Even if readers go no further than this short introductory section, they will be much wiser than before. But for those who want more information, there follows chapters that detail the structure of fats, the different types of fats and oils, the role of cholesterol in the body and problems with low fat diets. Particularly interesting are discussions on your brain’s absolute dependence on fat and how eating fat can assist with weight loss. The authors point out that getting enough fat affects mood and behavior, cognitive function, mental acuity, focus and clarity. Low fat diets can lead to depression, reduced mental capacity and behavior problems. Cholesterol is concentrated in the myelin sheath so attempts to reduce cholesterol can lead to serious degenerative disorders of the nervous system, including multiple sclerosis and dementia.

Brownstein and Shenefelt devote a whole chapter to the subject of fats and children – for it is our children who are paying the greatest price for the anti-saturated fat, anti-cholesterol folly. Children’s brains need lots of fat and cholesterol for proper development. Children need butter, eggs, cream, cheese and meat fats, not margarine, spreads and low fat products.

The book ends with a nice collection of recipes dripping with butter, cream and cheese. Thumbs up.”

The message here, and in The Nutrition Debate #269, (just below) and in #20, “Know Your Dietary Fats,” and is #23, “The Benefits of Saturated Fats,” is that saturated fats are not only good but necessary fats. The fat soluble vitamins, A, D, E and K, require fat to absorb optimally. Message Two is that the refined vegetable oils, which are manufactured from primarily polyunsaturated fats, are bad for you; Read #21, “The Dangers of Polyunsaturated Fats.” But if you read nothing else, please read the Enig and Fallon article, “The Skinny on Fats.” If you take it to heart, as Morell says, it will be life changing and potentially life saving.
N.B.: A Senior Membership in the Weston A. Price Foundation is just $25 (Regular Membership $40). It’s a good thing.

Wednesday, December 10, 2014

The Nutrition Debate #269: “Eat Good Fat”


In bold black letters on a yellow field, the post-card-sized thank you note said, “Eat Good Fat.” It was packed with my 32oz jar of Ancients Organics ghee. I eat a dab of ghee on salted radish halves, a sometimes snack before supper. It helps to get my supper k/g (ketogenic) ratio above 1.5, a desired ratio which I easily achieve at breakfast and lunch.
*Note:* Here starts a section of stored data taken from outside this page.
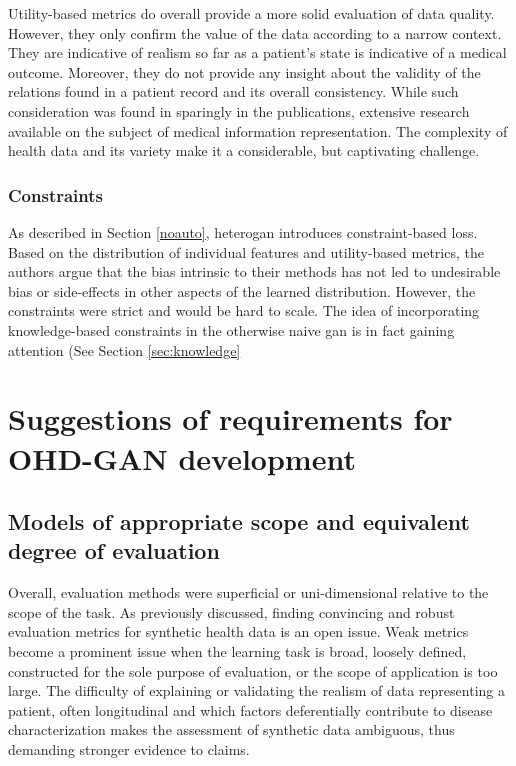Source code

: Utility-based metrics do overall provide a more solid evaluation of data quality. However, they only confirm the value of the data according to a narrow context. They are indicative of realism so far as a patient's state is indicative of a medical outcome. Moreover, they do not provide any insight about the validity of the relations found in a patient record and its overall consistency. While such consideration was found in sparingly in the publications, extensive research available on the subject of medical information representation. The complexity of health data and its variety make it a considerable, but captivating challenge.\par

\subsubsection{Constraints}
As described in Section \ref{noauto}, \gls{heterogan} introduces constraint-based loss. Based on the distribution of individual features and utility-based metrics, the authors argue that the bias intrinsic to their methods has not led to undesirable bias or side-effects in other aspects of the learned distribution. However, the constraints were strict and would be hard to scale. The idea of incorporating knowledge-based constraints in the otherwise naive \gls{gan} is in fact gaining attention (See Section \ref{sec:knowledge} \par

\section{Suggestions of requirements for OHD-GAN development}

\subsection{Models of appropriate scope and equivalent degree of evaluation}\label{sec:basic}
Overall, evaluation methods were superficial or uni-dimensional relative to the scope of the task. As previously discussed, finding convincing and robust evaluation metrics for synthetic health data is an open issue. Weak metrics become a prominent issue when the learning task is broad, loosely defined, constructed for the sole purpose of evaluation, or the scope of application is too large. The difficulty of explaining or validating the realism of data representing a patient, often longitudinal and which factors deferentially contribute to disease characterization makes the assessment of synthetic data ambiguous, thus demanding stronger evidence to claims.\par

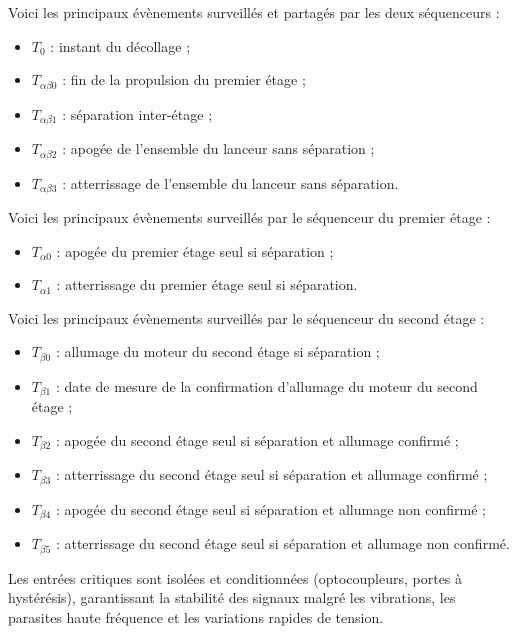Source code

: Voici les principaux évènements surveillés et partagés par les deux séquenceurs :
\begin{itemize}
    \item $T_0$ : instant du décollage ;
    \item $T_{\alpha\beta0}$ : fin de la propulsion du premier étage ;
    \item $T_{\alpha\beta1}$ : séparation inter-étage ;
    \item $T_{\alpha\beta2}$ : apogée de l'ensemble du lanceur sans séparation ;
    \item $T_{\alpha\beta3}$ : atterrissage de l'ensemble du lanceur sans séparation.\\
\end{itemize}

Voici les principaux évènements surveillés par le séquenceur du premier étage :
\begin{itemize}
    \item $T_{\alpha0}$ : apogée du premier étage seul si séparation ;
    \item $T_{\alpha1}$ : atterrissage du premier étage seul si séparation.\\
\end{itemize}

Voici les principaux évènements surveillés par le séquenceur du second étage :
\begin{itemize}
    \item $T_{\beta0}$ : allumage du moteur du second étage si séparation ;
    \item $T_{\beta1}$ : date de mesure de la confirmation d’allumage du moteur du second étage ;
    \item $T_{\beta2}$ : apogée du second étage seul si séparation et allumage confirmé ;
    \item $T_{\beta3}$ : atterrissage du second étage seul si séparation et allumage confirmé ;
    \item $T_{\beta4}$ : apogée du second étage seul si séparation et allumage non confirmé ;
    \item $T_{\beta5}$ : atterrissage du second étage seul si séparation et allumage non confirmé.\\
\end{itemize}


Les entrées critiques sont isolées et conditionnées (optocoupleurs, portes à hystérésis), garantissant la stabilité des signaux
malgré les vibrations, les parasites haute fréquence et les variations rapides de tension.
I prefer Ancient Organics brand, although expensive, for its “delicious sweet and nutty flavor” and its “incredible caramelized aroma.” It’s also “cooked in small batches over open flames” and made from “milk of grass fed and pastured cows.” It’s really good fat!

But this is not a column about ghee. It’s about the roiling transformation in the world of nutrition concerning dietary fats in general and saturated fats in particular. Saturated fats are enjoying a Renaissance everywhere except in government and “public health” circles, principally the USDA and ACC/AHA. The reason simply is that these institutions have been bought and paid for by their commercial interest supporters. But this column is not another rant about that either. It is about two major scientific papers in influential medical journals that deserve more attention.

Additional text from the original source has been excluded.